Identification of highly effective inhibitors against SARS-CoV-2 main protease: From virtual screening to in vitro study

Abstract

Background and Objective: The public’s safety has been significantly jeopardized by the pandemic of COVID-19, which is brought on by the highly virulent and contagious SARS-CoV-2 virus. Finding novel antiviral drugs is currently of utmost importance for the treatment of patients with COVID-19. Main protease (3CLpro) of SARS-CoV-2 is involved in replication of virus, so it is considered as a promising target. Using small molecules to inhibit SARS-CoV-2-3CLpro activity may be an effective way to prevent viral replication to fight COVID-19. Despite the fact that some SARS-CoV-2-3CLpro inhibitors have been described, only few of them have high levels of inhibition at nanomolar concentrations. In this study, we aimed to screen out effective SARS-CoV-2-3CLpro inhibitors. Methods: To identify highly effective SARS-CoV-2-3CLpro inhibitors, a pharmacophore mapping and multiple-conformation docking were efficiently applied to find novel hit compounds from a database. Then, the stability of the 3CLpro-hit complexes was validated by using molecular dynamics simulation. Finally, biological assay was used to assess the inhibition effects of hit compounds on SARS-CoV-2-3CLpro. Results: Four hit compounds were identified by using computer-assisted strategy. Molecular dynamics simulation suggested that these hits bound stably to the 3CLpro-active pocket.

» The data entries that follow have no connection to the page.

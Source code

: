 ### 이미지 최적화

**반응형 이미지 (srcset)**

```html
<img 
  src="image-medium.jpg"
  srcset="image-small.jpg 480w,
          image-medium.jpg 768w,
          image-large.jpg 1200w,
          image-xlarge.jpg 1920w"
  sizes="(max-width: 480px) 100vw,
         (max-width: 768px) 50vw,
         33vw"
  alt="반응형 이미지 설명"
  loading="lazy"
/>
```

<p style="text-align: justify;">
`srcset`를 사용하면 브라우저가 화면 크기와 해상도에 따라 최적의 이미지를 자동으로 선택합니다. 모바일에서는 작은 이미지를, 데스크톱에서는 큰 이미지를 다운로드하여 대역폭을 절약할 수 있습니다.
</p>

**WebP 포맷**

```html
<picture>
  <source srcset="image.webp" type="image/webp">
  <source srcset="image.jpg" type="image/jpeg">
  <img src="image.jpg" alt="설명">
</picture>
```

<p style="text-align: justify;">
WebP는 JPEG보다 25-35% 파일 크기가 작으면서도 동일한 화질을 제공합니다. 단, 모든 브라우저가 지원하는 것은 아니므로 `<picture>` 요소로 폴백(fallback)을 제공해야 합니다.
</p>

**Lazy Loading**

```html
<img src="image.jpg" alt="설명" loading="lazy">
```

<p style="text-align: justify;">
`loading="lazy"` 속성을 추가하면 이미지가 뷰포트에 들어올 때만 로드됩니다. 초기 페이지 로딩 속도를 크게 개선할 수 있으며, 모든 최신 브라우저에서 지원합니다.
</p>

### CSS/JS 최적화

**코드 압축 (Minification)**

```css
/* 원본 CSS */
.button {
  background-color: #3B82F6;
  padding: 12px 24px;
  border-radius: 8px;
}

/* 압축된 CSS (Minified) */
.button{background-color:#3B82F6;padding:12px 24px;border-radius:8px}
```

Bioassay showed that all the hits had potent inhibition against SARS-CoV-2-3CLpro with IC50 values in the range of 0.017–0.83 μM. Particularly, hit one was the best 3CLpro inhibitor and its inhibition effect of SARS-CoV-2-3CLpro (IC50 = 0.017 ± 0.003 µM) was about 236 times stronger than that of ML300 (IC50 = 4.01 ± 0.66 µM). Conclusion: These data indicate that hit one could be regarded as an anti-SARS-CoV-2 candidate worth exploring further for the treatment of COVID-19.